Il movente della rissa non è ancora chiaro. Ma sicuramente l’eterogeneità non ha aiutato. Di certo rimane solo la spaventosa dinamica dei fatti. Due ragazzi iniziano a litigare, poi gli altri arrivano a difendere o uno o l’altro. Perché si sa il rispetto verso i compagni è la prima cosa. Leggi di strada che valgono anche dietro le sbarre. Tre agenti della polizia cercano di intervenire, ma vengono brutalmente picchiati. Feriti, seppur non in modo grave, finiscono all’ospedale. Quei “giovani adulti”, invece, rientrano nelle proprie celle. Fieri d’aver tenuto alto il nome della loro famiglia.

Sul posto si reca il dirigente del Centro giustizia minorile della Campania Giuseppe Centomani per cercare di capire come sia potuto accadere un episodio del genere. E soprattutto chi sia stato a scatenare tutto ciò. Il sindacato pensa di aver già trovato i colpevoli e punta il dito contro “la paranze dei bambini”, la gang di mini camorristi che in due anni ha comandato nella zona di Forcella. Alla fine, il bilancio parla di una rissa tra dodici ragazzi, di cui alcuni con familiari nella camorra di Forcella, della Sanità, di Ponticelli e di Secondigliano e tutti già maggiorenni. Un solo minorenne coinvolto, 17 anni. Nessuno di loro ferito.
Un episodio come un altro. Una normalità che fa riflettere sul funzionamento del carcere minorile. E’ opportuno che giovani adulti dai 18 anni in su, già inseriti nella criminalità organizzata, condividano la cella con ragazzi più piccoli e meno esperti? Il tema è caldo e suscita pareri differenti. Per il segretario Ciro Auricchio, membro del sindacato Uspp (Unione sindacati di Polizia penitenziaria) della Campania, «la presenza dei “giovani adulti” (minori di 25 anni, ndr) sta creando notevoli problemi di gestione e la compromissione del modello di “trattamento” minorile. Perché questa volta si tratta di elementi di spicco della camorra».

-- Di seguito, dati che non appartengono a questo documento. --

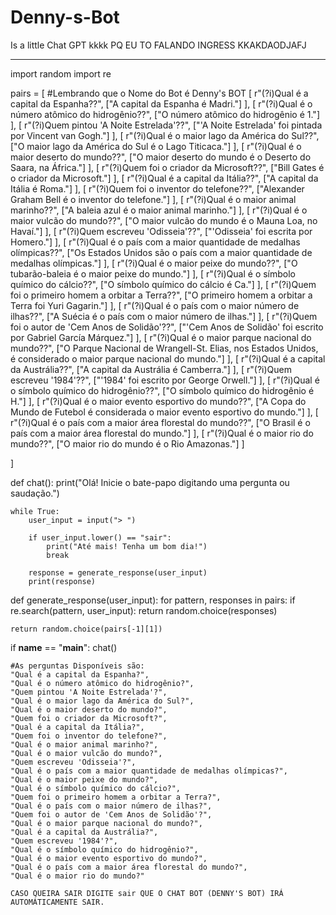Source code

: # Denny-s-Bot
Is a little Chat GPT kkkk PQ EU TO FALANDO INGRESS KKAKDAODJAFJ


------------  ---------------

import random
import re

pairs = [
#Lembrando que o Nome do Bot é Denny's BOT
    [
        r"(?i)Qual é a capital da Espanha\??",
        ["A capital da Espanha é Madri."]
    ],
    [
        r"(?i)Qual é o número atômico do hidrogênio\??",
        ["O número atômico do hidrogênio é 1."]
    ],
    [
        r"(?i)Quem pintou 'A Noite Estrelada'\??",
        ["'A Noite Estrelada' foi pintada por Vincent van Gogh."]
    ],
    [
        r"(?i)Qual é o maior lago da América do Sul\??",
        ["O maior lago da América do Sul é o Lago Titicaca."]
    ],
    [
        r"(?i)Qual é o maior deserto do mundo\??",
        ["O maior deserto do mundo é o Deserto do Saara, na África."]
    ],
    [
        r"(?i)Quem foi o criador da Microsoft\??",
        ["Bill Gates é o criador da Microsoft."]
    ],
    [
        r"(?i)Qual é a capital da Itália\??",
        ["A capital da Itália é Roma."]
    ],
    [
        r"(?i)Quem foi o inventor do telefone\??",
        ["Alexander Graham Bell é o inventor do telefone."]
    ],
    [
        r"(?i)Qual é o maior animal marinho\??",
        ["A baleia azul é o maior animal marinho."]
    ],
    [
        r"(?i)Qual é o maior vulcão do mundo\??",
        ["O maior vulcão do mundo é o Mauna Loa, no Havaí."]
    ],
    [
        r"(?i)Quem escreveu 'Odisseia'\??",
        ["'Odisseia' foi escrita por Homero."]
    ],
    [
        r"(?i)Qual é o país com a maior quantidade de medalhas olímpicas\??",
        ["Os Estados Unidos são o país com a maior quantidade de medalhas olímpicas."]
    ],
    [
        r"(?i)Qual é o maior peixe do mundo\??",
        ["O tubarão-baleia é o maior peixe do mundo."]
    ],
    [
        r"(?i)Qual é o símbolo químico do cálcio\??",
        ["O símbolo químico do cálcio é Ca."]
    ],
    [
        r"(?i)Quem foi o primeiro homem a orbitar a Terra\??",
        ["O primeiro homem a orbitar a Terra foi Yuri Gagarin."]
    ],
    [
        r"(?i)Qual é o país com o maior número de ilhas\??",
        ["A Suécia é o país com o maior número de ilhas."]
    ],
    [
        r"(?i)Quem foi o autor de 'Cem Anos de Solidão'\??",
        ["'Cem Anos de Solidão' foi escrito por Gabriel García Márquez."]
    ],
    [
        r"(?i)Qual é o maior parque nacional do mundo\??",
        ["O Parque Nacional de Wrangell-St. Elias, nos Estados Unidos, é considerado o maior parque nacional do mundo."]
    ],
    [
        r"(?i)Qual é a capital da Austrália\??",
        ["A capital da Austrália é Camberra."]
    ],
    [
        r"(?i)Quem escreveu '1984'\??",
        ["'1984' foi escrito por George Orwell."]
    ],
    [
        r"(?i)Qual é o símbolo químico do hidrogênio\??",
        ["O símbolo químico do hidrogênio é H."]
    ],
    [
        r"(?i)Qual é o maior evento esportivo do mundo\??",
        ["A Copa do Mundo de Futebol é considerada o maior evento esportivo do mundo."]
    ],
    [
        r"(?i)Qual é o país com a maior área florestal do mundo\??",
        ["O Brasil é o país com a maior área florestal do mundo."]
    ],
    [
        r"(?i)Qual é o maior rio do mundo\??",
        ["O maior rio do mundo é o Rio Amazonas."]
    ]


]

def chat():
    print("Olá! Inicie o bate-papo digitando uma pergunta ou saudação.")

    while True:
        user_input = input("> ")

        if user_input.lower() == "sair":
            print("Até mais! Tenha um bom dia!")
            break

        response = generate_response(user_input)
        print(response)

def generate_response(user_input):
    for pattern, responses in pairs:
        if re.search(pattern, user_input):
            return random.choice(responses)

    return random.choice(pairs[-1][1])

if __name__ == "__main__":
    chat()



    #As perguntas Disponíveis são:
    "Qual é a capital da Espanha?",
    "Qual é o número atômico do hidrogênio?",
    "Quem pintou 'A Noite Estrelada'?",
    "Qual é o maior lago da América do Sul?",
    "Qual é o maior deserto do mundo?",
    "Quem foi o criador da Microsoft?",
    "Qual é a capital da Itália?",
    "Quem foi o inventor do telefone?",
    "Qual é o maior animal marinho?",
    "Qual é o maior vulcão do mundo?",
    "Quem escreveu 'Odisseia'?",
    "Qual é o país com a maior quantidade de medalhas olímpicas?",
    "Qual é o maior peixe do mundo?",
    "Qual é o símbolo químico do cálcio?",
    "Quem foi o primeiro homem a orbitar a Terra?",
    "Qual é o país com o maior número de ilhas?",
    "Quem foi o autor de 'Cem Anos de Solidão'?",
    "Qual é o maior parque nacional do mundo?",
    "Qual é a capital da Austrália?",
    "Quem escreveu '1984'?",
    "Qual é o símbolo químico do hidrogênio?",
    "Qual é o maior evento esportivo do mundo?",
    "Qual é o país com a maior área florestal do mundo?",
    "Qual é o maior rio do mundo?"

    CASO QUEIRA SAIR DIGITE sair QUE O CHAT BOT (DENNY'S BOT) IRÁ AUTOMÁTICAMENTE SAIR.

Una soluzione sarebbe quella di separare i ragazzi.  Anche in questo caso, però, ci sarebbero delle difficoltà evidenti. «I reati sono tanti e sono casi complicati. Che facciamo? Non li possiamo isolare tutti — interviene Francesco Cascini, a capo del dipartimento di Giustizia minorile — Il recupero va fatto in una comunità per sfruttare al massimo la socialità. Queste cose (la rissa, ndr) possono succedere, accade anche tra adolescenti non reclusi. Anche se il problema non va sottovalutato e bisogna lavorare di più sui ragazzi vicini alla criminalità organizzata. Per ora teniamo già separati i più piccoli dai ragazzi più strutturati e vicini alla criminalità organizzata. Sicuramente sui cinquantacinque ragazzi ospiti di Nisida si può fare qualche separazione, ma senza eccedere, altrimenti saranno condannati all’isolamento». E in questo modo «si rischia di rendere più difficile il recupero». Anche perché,  conclude Cascini, « tra i 21 e i 25 anni la legge permette di mandare questi ragazzi in un carcere per adulti, ma se noi tentiamo sempre di trattenerli nelle strutture minorili è proprio per raggiungere quel recupero necessario».